▶ _Problem to solve_
State the number of lines in the following data that contain the string "inferences", and nothing else.

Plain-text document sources
+++++
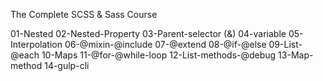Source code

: The Complete SCSS & Sass Course

01-Nested
02-Nested-Property
03-Parent-selector (&)
04-variable
05-Interpolation
06-@mixin-@include
07-@extend
08-@if-@else
09-List-@each
10-Maps
11-@for-@while-loop
12-List-methods-@debug
13-Map-method
14-gulp-cli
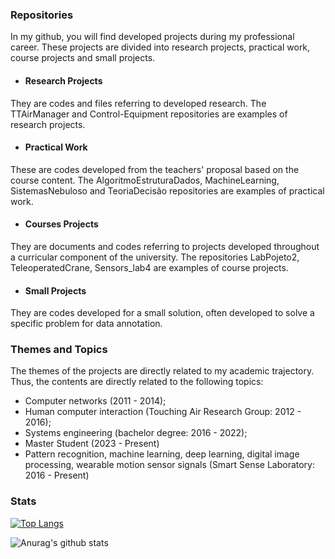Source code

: ### Repositories
In my github, you will find developed projects during my professional career. These projects are divided into research projects, practical work, course projects and small projects.

- #### Research Projects
They are codes and files referring to developed research. The TTAirManager and Control-Equipment repositories are examples of research projects.
- #### Practical Work
These are codes developed from the teachers' proposal based on the course content. The AlgoritmoEstruturaDados, MachineLearning, SistemasNebuloso and TeoriaDecisão repositories are examples of practical work.
- #### Courses Projects
They are documents and codes referring to projects developed throughout a curricular component of the university. The repositories LabPojeto2, TeleoperatedCrane, Sensors_lab4 are examples of course projects.
- #### Small Projects
They are codes developed for a small solution, often developed to solve a specific problem for data annotation.

### Themes and Topics
The themes of the projects are directly related to my academic trajectory. Thus, the contents are directly related to the following topics:
- Computer networks (2011 - 2014);
- Human computer interaction (Touching Air Research Group: 2012 - 2016);
- Systems engineering (bachelor degree: 2016 - 2022);
- Master Student (2023 - Present)
- Pattern recognition, machine learning, deep learning, digital image processing, wearable motion sensor signals (Smart Sense Laboratory: 2016 - Present)

### Stats
[![Top Langs](https://github-readme-stats.vercel.app/api/top-langs/?username=jesimonbarreto&layout=compact&theme=dark)](https://github.com/anuraghazra/github-readme-stats)

![Anurag's github stats](https://github-readme-stats.vercel.app/api?username=jesimonbarreto&show_icons=true&theme=dark)
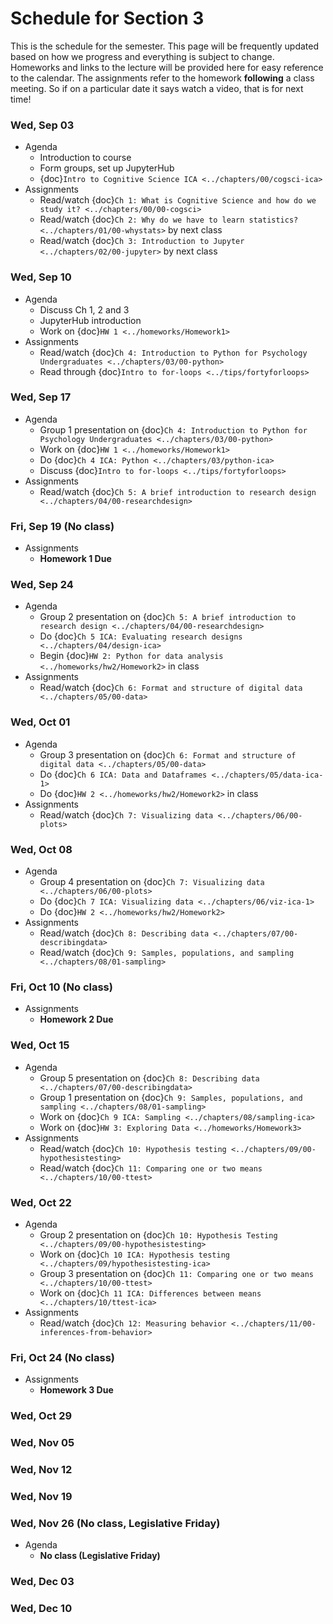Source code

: # Schedule for Section 3

This is the schedule for the semester. This page will be frequently updated
based on how we progress and everything is subject to change. Homeworks and
links to the lecture will be provided here for easy reference to the calendar.
The assignments refer to the homework **following** a class meeting. So if on
a particular date it says watch a video, that is for next time! 

### Wed, Sep 03
- Agenda
  - Introduction to course
  - Form groups, set up JupyterHub
  - {doc}`Intro to Cognitive Science ICA <../chapters/00/cogsci-ica>`
- Assignments
  - Read/watch {doc}`Ch 1: What is Cognitive Science and how do we study it? <../chapters/00/00-cogsci>`
  - Read/watch {doc}`Ch 2: Why do we have to learn statistics? <../chapters/01/00-whystats>` by next class
  - Read/watch {doc}`Ch 3: Introduction to Jupyter <../chapters/02/00-jupyter>` by next class

### Wed, Sep 10
- Agenda
  - Discuss Ch 1, 2 and 3
  - JupyterHub introduction
  - Work on {doc}`HW 1 <../homeworks/Homework1>`
- Assignments
  - Read/watch {doc}`Ch 4: Introduction to Python for Psychology Undergraduates <../chapters/03/00-python>`
  - Read through {doc}`Intro to for-loops <../tips/fortyforloops>`

### Wed, Sep 17
- Agenda
  - Group 1 presentation on {doc}`Ch 4: Introduction to Python for Psychology Undergraduates <../chapters/03/00-python>`
  - Work on {doc}`HW 1 <../homeworks/Homework1>`
  - Do {doc}`Ch 4 ICA: Python <../chapters/03/python-ica>`
  - Discuss {doc}`Intro to for-loops <../tips/fortyforloops>`
- Assignments
  - Read/watch {doc}`Ch 5: A brief introduction to research design <../chapters/04/00-researchdesign>`

### Fri, Sep 19 (No class)
- Assignments
  - **Homework 1 Due**

### Wed, Sep 24
- Agenda
  - Group 2 presentation on {doc}`Ch 5: A brief introduction to research design <../chapters/04/00-researchdesign>`
  - Do {doc}`Ch 5 ICA: Evaluating research designs <../chapters/04/design-ica>`
  - Begin {doc}`HW 2: Python for data analysis <../homeworks/hw2/Homework2>` in class
- Assignments
  - Read/watch {doc}`Ch 6: Format and structure of digital data <../chapters/05/00-data>`

### Wed, Oct 01
- Agenda
  - Group 3 presentation on {doc}`Ch 6: Format and structure of digital data <../chapters/05/00-data>`
  - Do {doc}`Ch 6 ICA: Data and Dataframes <../chapters/05/data-ica-1>`
  - Do {doc}`HW 2 <../homeworks/hw2/Homework2>` in class
- Assignments
  - Read/watch {doc}`Ch 7: Visualizing data <../chapters/06/00-plots>`

### Wed, Oct 08
- Agenda
  - Group 4 presentation on {doc}`Ch 7: Visualizing data <../chapters/06/00-plots>`
  - Do {doc}`Ch 7 ICA: Visualizing data <../chapters/06/viz-ica-1>`
  - Do {doc}`HW 2 <../homeworks/hw2/Homework2>`
- Assignments
  - Read/watch {doc}`Ch 8: Describing data <../chapters/07/00-describingdata>`
  - Read/watch {doc}`Ch 9: Samples, populations, and sampling <../chapters/08/01-sampling>`

### Fri, Oct 10 (No class)
- Assignments
  - **Homework 2 Due**

### Wed, Oct 15
- Agenda
  - Group 5 presentation on {doc}`Ch 8: Describing data <../chapters/07/00-describingdata>`
  - Group 1 presentation on {doc}`Ch 9: Samples, populations, and sampling <../chapters/08/01-sampling>`
  - Work on {doc}`Ch 9 ICA: Sampling <../chapters/08/sampling-ica>`
  - Work on {doc}`HW 3: Exploring Data <../homeworks/Homework3>`
- Assignments
  - Read/watch {doc}`Ch 10: Hypothesis testing <../chapters/09/00-hypothesistesting>`
  - Read/watch {doc}`Ch 11: Comparing one or two means <../chapters/10/00-ttest>`

### Wed, Oct 22
- Agenda
  - Group 2 presentation on {doc}`Ch 10: Hypothesis Testing <../chapters/09/00-hypothesistesting>`
  - Work on {doc}`Ch 10 ICA: Hypothesis testing <../chapters/09/hypothesistesting-ica>`
  - Group 3 presentation on {doc}`Ch 11: Comparing one or two means <../chapters/10/00-ttest>`
  - Work on {doc}`Ch 11 ICA: Differences between means <../chapters/10/ttest-ica>`
- Assignments
  - Read/watch {doc}`Ch 12: Measuring behavior <../chapters/11/00-inferences-from-behavior>`

### Fri, Oct 24 (No class)
- Assignments
  - **Homework 3 Due**

### Wed, Oct 29
<!-- - Agenda
  - Group presentation on {doc}`Chapter 12: Measuring behavior <../chapters/11/00-inferences-from-behavior>`
  - Signal Detection Theory lab ({doc}`part 1 <../labs/LabSDT-Pt1>`, {doc}`part 2 <../labs/LabSDT-Pt2>`)
- Assignments
  - Read/watch {doc}`Chapter 13: Research Ethics <../chapters/21/00-ethics-irb>`
  - Read/watch {doc}`Chapter 14: Replication Crisis in Psychology <../chapters/20/replication-crisis-in-psychology>` -->

### Wed, Nov 05
<!-- - Agenda
  - Group presentation on {doc}`Chapter 13: Research Ethics <../chapters/21/00-ethics-irb>`
  - Group presentation on {doc}`Chapter 14: Replication Crisis in Psychology <../chapters/20/replication-crisis-in-psychology>`
  - Signal Detection Theory lab ({doc}`part 1 <../labs/LabSDT-Pt1>`, {doc}`part 2 <../labs/LabSDT-Pt2>`)
- Assignments
  - Read/watch {doc}`Chapter 15: Linear Regression <../chapters/13/00-linearregression>` -->

### Wed, Nov 12
<!-- - Agenda
  - Group presentation on {doc}`Chapter 15: Linear Regression <../chapters/13/00-linearregression>`
  - Signal Detection Theory lab ({doc}`part 1 <../labs/LabSDT-Pt1>`, {doc}`part 2 <../labs/LabSDT-Pt2>`)
- Assignments
  - Read {doc}`Chapter 17: Linear Mixed Effect Models <../chapters/15/00-mixed-effect>` -->

### Wed, Nov 19
<!-- - Agenda
  - Group presentation on {doc}`Chapter 17: Linear Mixed Effect Models <../chapters/15/00-mixed-effect>`
  - Signal Detection Theory lab ({doc}`part 1 <../labs/LabSDT-Pt1>`, {doc}`part 2 <../labs/LabSDT-Pt2>`)
  - Linear Regression lab ({doc}`part 1 <../labs/LabReg-IntroToRegression>`, {doc}`part 2 <../labs/LabReg-AdvancedRegression>`, {doc}`part 3 <../labs/LabReg-MentalRotation>`)
- Assignments
  - Read {doc}`Chapter 18: Mental Imagery, Mental Simulation, and Mental Rotation <../chapters/16/00-mentalsimulation>` -->

<!-- ### Fri, Nov 21 (No class)
- Assignments
  - **Signal Detection Theory lab due** -->

### Wed, Nov 26 (No class, Legislative Friday)
- Agenda
  - **No class (Legislative Friday)**

### Wed, Dec 03
<!-- - Agenda
  - Group presentation on {doc}`Chapter 18: Mental Imagery, Mental Simulation, and Mental Rotation <../chapters/16/00-mentalsimulation>`
  - Linear Regression lab ({doc}`part 1 <../labs/LabReg-IntroToRegression>`, {doc}`part 2 <../labs/LabReg-AdvancedRegression>`, {doc}`part 3 <../labs/LabReg-MentalRotation>`)
  - **EXTRA CREDIT:** Functional Magnetic Resonance Imaging lab ({doc}`part 1 <../labs/LabReg-MRI-Pt1>`, {doc}`part 2 <../labs/LabReg-MRI-Pt2>`)
- Assignments
  - Read/watch {doc}`Chapter 21: What's Next? <../chapters/24/00-what-next>`
  - **OPTIONAL**: Read {doc}`Chapter 19: Functional Magnetic Resonance Imaging <../chapters/17/00-mri>` -->

### Wed, Dec 10
<!-- - Agenda
  - Final Discussion
  - Linear Regression lab ({doc}`part 1 <../labs/LabReg-IntroToRegression>`, {doc}`part 2 <../labs/LabReg-AdvancedRegression>`, {doc}`part 3 <../labs/LabReg-MentalRotation>`)
  - **EXTRA CREDIT:** Group presentation on {doc}`Chapter 19: Functional Magnetic Resonance Imaging <../chapters/17/00-mri>`
  - **EXTRA CREDIT:** Functional Magnetic Resonance Imaging lab ({doc}`part 1 <../labs/LabReg-MRI-Pt1>`, {doc}`part 2 <../labs/LabReg-MRI-Pt2>`) -->

<!-- ### Fri, Dec 12 (No class)
- Assignments
  - **Linear regression lab due** -->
+++++
▶ _Answer to this exercise_
2